→ Listed records:
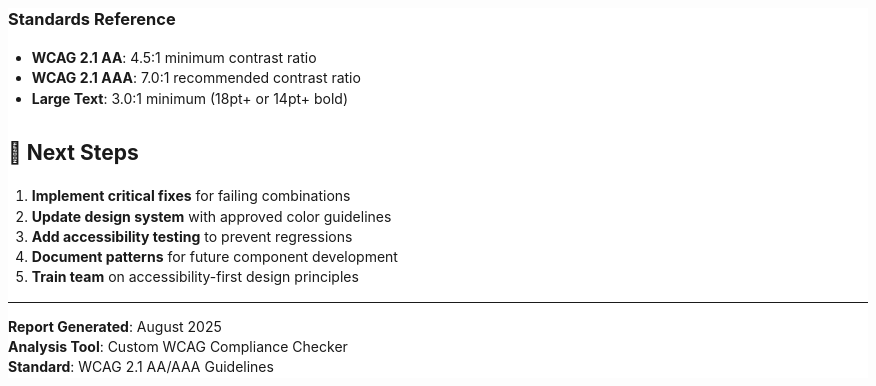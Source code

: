 ### Standards Reference
- **WCAG 2.1 AA**: 4.5:1 minimum contrast ratio
- **WCAG 2.1 AAA**: 7.0:1 recommended contrast ratio  
- **Large Text**: 3.0:1 minimum (18pt+ or 14pt+ bold)

## 🚀 Next Steps

1. **Implement critical fixes** for failing combinations
2. **Update design system** with approved color guidelines
3. **Add accessibility testing** to prevent regressions  
4. **Document patterns** for future component development
5. **Train team** on accessibility-first design principles

---

**Report Generated**: August 2025  
**Analysis Tool**: Custom WCAG Compliance Checker  
**Standard**: WCAG 2.1 AA/AAA Guidelines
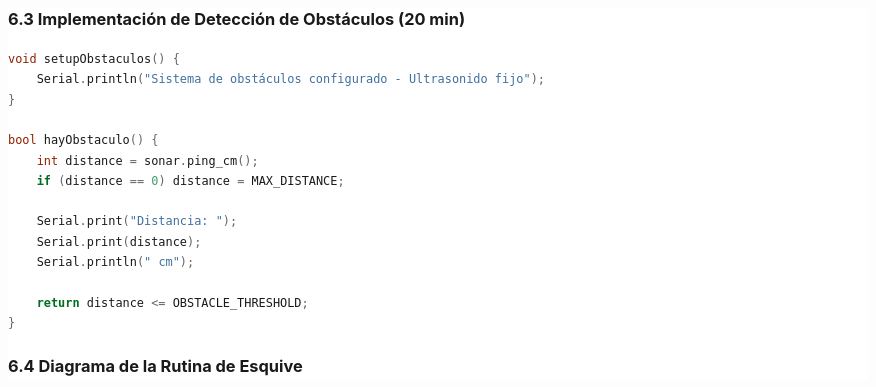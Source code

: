 ### 6.3 Implementación de Detección de Obstáculos (20 min)

```cpp
void setupObstaculos() {
    Serial.println("Sistema de obstáculos configurado - Ultrasonido fijo");
}

bool hayObstaculo() {
    int distance = sonar.ping_cm();
    if (distance == 0) distance = MAX_DISTANCE;

    Serial.print("Distancia: ");
    Serial.print(distance);
    Serial.println(" cm");

    return distance <= OBSTACLE_THRESHOLD;
}
```

### 6.4 Diagrama de la Rutina de Esquive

→ Work to complete:
Could you reproduce exactly, and only, the lines from the start of the records through the line containing "2.1 AA/AAA Guidelines", leaving out the pictures?

→ Expected answer:
Source code

: ### Standards Reference
- **WCAG 2.1 AA**: 4.5:1 minimum contrast ratio
- **WCAG 2.1 AAA**: 7.0:1 recommended contrast ratio  
- **Large Text**: 3.0:1 minimum (18pt+ or 14pt+ bold)

## 🚀 Next Steps

1. **Implement critical fixes** for failing combinations
2. **Update design system** with approved color guidelines
3. **Add accessibility testing** to prevent regressions  
4. **Document patterns** for future component development
5. **Train team** on accessibility-first design principles

---

**Report Generated**: August 2025  
**Analysis Tool**: Custom WCAG Compliance Checker  
**Standard**: WCAG 2.1 AA/AAA Guidelines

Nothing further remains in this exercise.